Abstract

As part of the Sustainable Development Goals, countries are striving to achieve by 2030 a land degradation neutral world. Land degradation neutrality (LDN) is the state whereby the amount and quality of land resources remains stable or increases within specified temporal and spatial scales. Achieving this will require the uptake of sustainable land management (SLM) practices to increase the sustainable provision of ecosystem goods and services the human population will require. It will also require the development of systematic, robust, and validated methods for tracking progress at project, subnational and national scales. However, to date, no systematic comparison between the SLM practices and the indicators proposed for monitoring LDN has been performed. In this article, we used the United Nations Convention to Combat Desertification primary recommended global sustainable land management database of World Overview of Conservation Approaches and Technologies (WOCAT), and an innovative tool designed to assess and monitor land condition via changes in land productivity, Trends.Earth, to evaluate the agreement between self-reported sustainable land management technologies and indicators derived from satellite-based earth observations.
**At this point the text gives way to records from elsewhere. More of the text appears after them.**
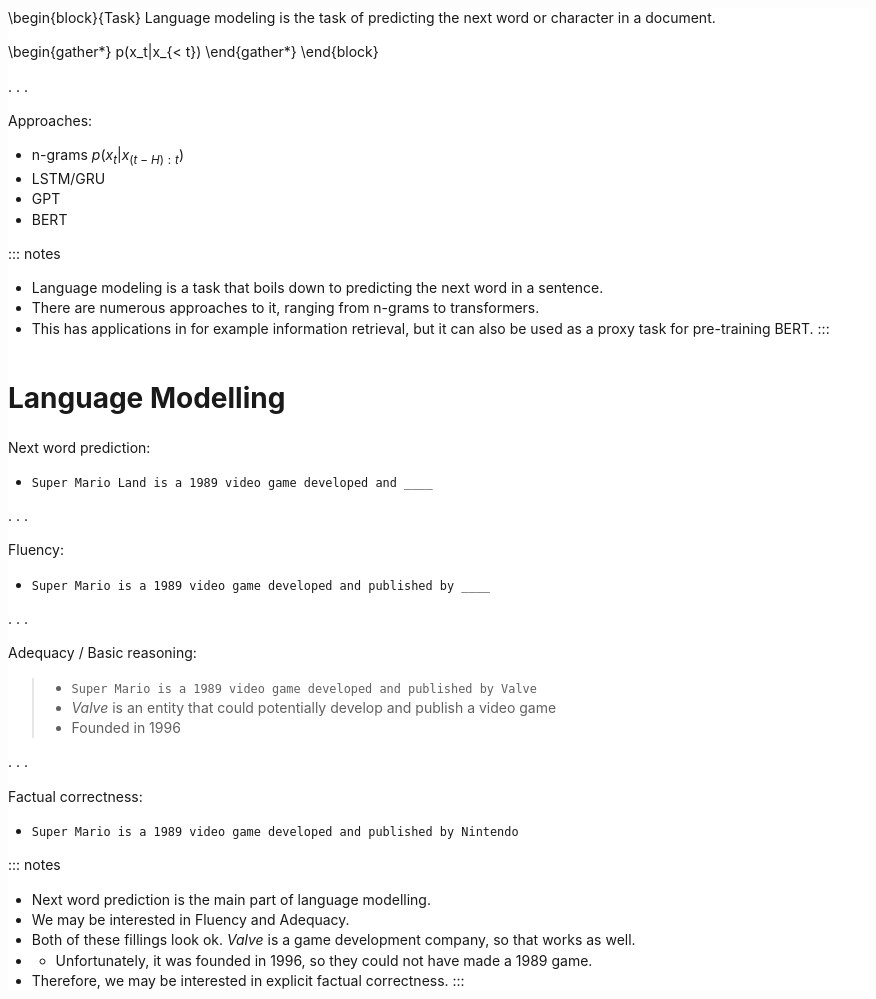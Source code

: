 \begin{block}{Task}
Language modeling is the task of predicting the next word or character in a document.

\begin{gather*}
p(x_t|x_{< t})
\end{gather*}
\end{block}

. . . 

Approaches:

- n-grams $p(x_t|x_{(t-H):t})$
- LSTM/GRU
- GPT
- BERT

::: notes
- Language modeling is a task that boils down to predicting the next word in a sentence.
- There are numerous approaches to it, ranging from n-grams to transformers.
- This has applications in for example information retrieval, but it can also be used as a proxy task for pre-training BERT.
:::

# Language Modelling

Next word prediction:

- `Super Mario Land is a 1989 video game developed and ____`

. . .

Fluency:

- `Super Mario is a 1989 video game developed and published by ____`

. . .

Adequacy / Basic reasoning:

> - `Super Mario is a 1989 video game developed and published by Valve`
> - _Valve_ is an entity that could potentially develop and publish a video game
> - Founded in 1996    

. . .

Factual correctness:

- `Super Mario is a 1989 video game developed and published by Nintendo`

::: notes
- Next word prediction is the main part of language modelling.
- We may be interested in Fluency and Adequacy.
- Both of these fillings look ok. _Valve_ is a game development company, so that works as well.
- - Unfortunately, it was founded in 1996, so they could not have made a 1989 game.
- Therefore, we may be interested in explicit factual correctness.
:::
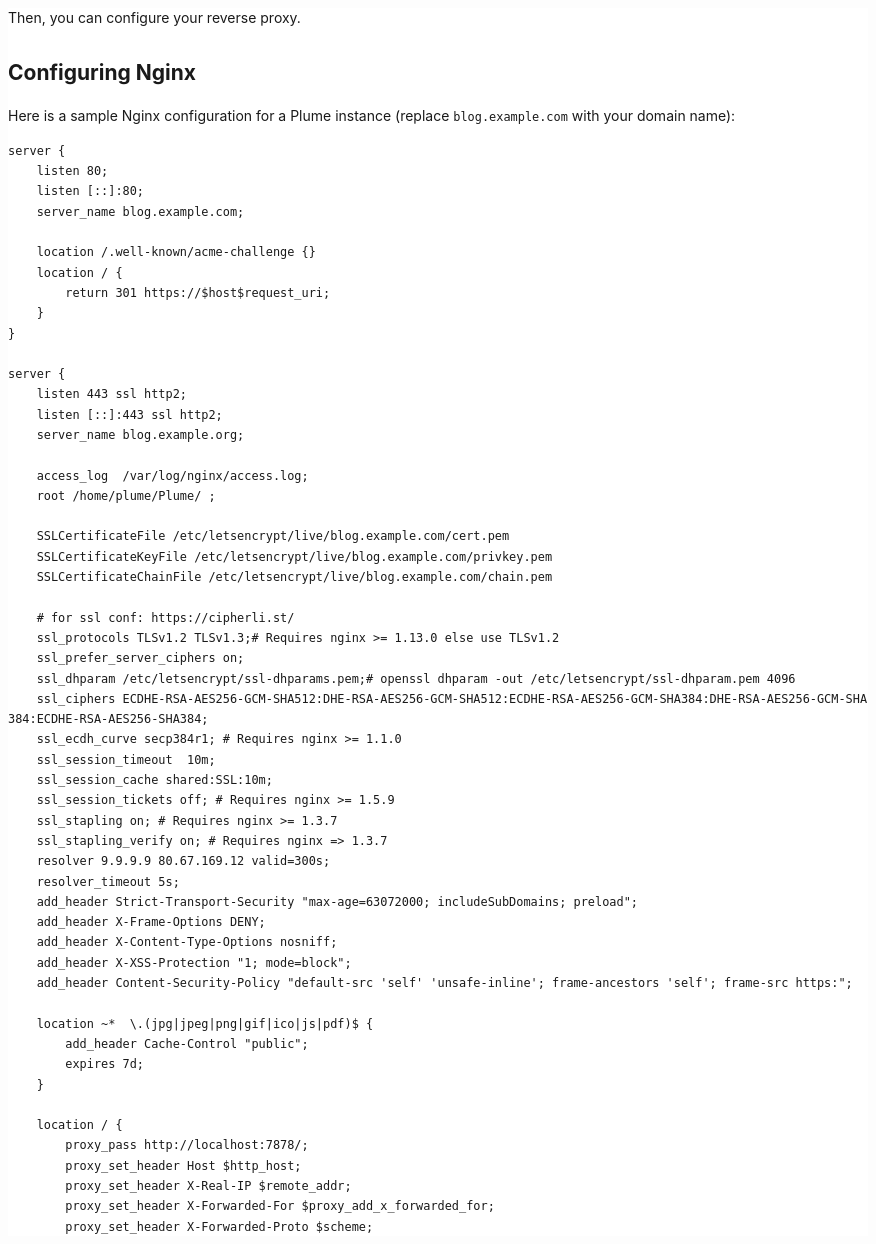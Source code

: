Then, you can configure your reverse proxy.

## Configuring Nginx

Here is a sample Nginx configuration for a Plume instance (replace `blog.example.com` with your domain name):

```nginx
server {
    listen 80;
    listen [::]:80;
    server_name blog.example.com;

    location /.well-known/acme-challenge {}
    location / {
        return 301 https://$host$request_uri;
    }
}

server {
    listen 443 ssl http2;
    listen [::]:443 ssl http2;
    server_name blog.example.org;

    access_log  /var/log/nginx/access.log;
    root /home/plume/Plume/ ;

    SSLCertificateFile /etc/letsencrypt/live/blog.example.com/cert.pem
    SSLCertificateKeyFile /etc/letsencrypt/live/blog.example.com/privkey.pem
    SSLCertificateChainFile /etc/letsencrypt/live/blog.example.com/chain.pem

    # for ssl conf: https://cipherli.st/
	ssl_protocols TLSv1.2 TLSv1.3;# Requires nginx >= 1.13.0 else use TLSv1.2
	ssl_prefer_server_ciphers on;
	ssl_dhparam /etc/letsencrypt/ssl-dhparams.pem;# openssl dhparam -out /etc/letsencrypt/ssl-dhparam.pem 4096
	ssl_ciphers ECDHE-RSA-AES256-GCM-SHA512:DHE-RSA-AES256-GCM-SHA512:ECDHE-RSA-AES256-GCM-SHA384:DHE-RSA-AES256-GCM-SHA384:ECDHE-RSA-AES256-SHA384;
	ssl_ecdh_curve secp384r1; # Requires nginx >= 1.1.0
	ssl_session_timeout  10m;
	ssl_session_cache shared:SSL:10m;
	ssl_session_tickets off; # Requires nginx >= 1.5.9
	ssl_stapling on; # Requires nginx >= 1.3.7
	ssl_stapling_verify on; # Requires nginx => 1.3.7
	resolver 9.9.9.9 80.67.169.12 valid=300s;
	resolver_timeout 5s;
	add_header Strict-Transport-Security "max-age=63072000; includeSubDomains; preload";
	add_header X-Frame-Options DENY;
	add_header X-Content-Type-Options nosniff;
	add_header X-XSS-Protection "1; mode=block";
	add_header Content-Security-Policy "default-src 'self' 'unsafe-inline'; frame-ancestors 'self'; frame-src https:";

    location ~*  \.(jpg|jpeg|png|gif|ico|js|pdf)$ {
        add_header Cache-Control "public";
        expires 7d;
    }

    location / {
        proxy_pass http://localhost:7878/;
        proxy_set_header Host $http_host;
        proxy_set_header X-Real-IP $remote_addr;
        proxy_set_header X-Forwarded-For $proxy_add_x_forwarded_for;
        proxy_set_header X-Forwarded-Proto $scheme;
```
We found that a combination of two primary productivity indicators derived from annual integrals of normalized difference vegetation indices (NDVI), trajectory and state, were able to identify increases in primary productivity in the locations where the SLM practices are implemented in comparison to control sites where SLM practices are not known to have occurred. Moreover, different SLM practices showed unique responses in terms of proportional area which experienced increase, decrease, or remained stable terms of primary productivity. We also found that the time since establishment of the SLM technology was critical for identifying improvements in the SLM sites, as only technologies with more than 10 years since implementation show statistically significant improvements. Our results show that satellite-derived land productivity indicators are successful at detecting the impacts of SLM practices on primary productivity, positioning them as essential elements of the monitoring and assessment tools needed to track land condition to assure the achievement of a land degradation neutral world.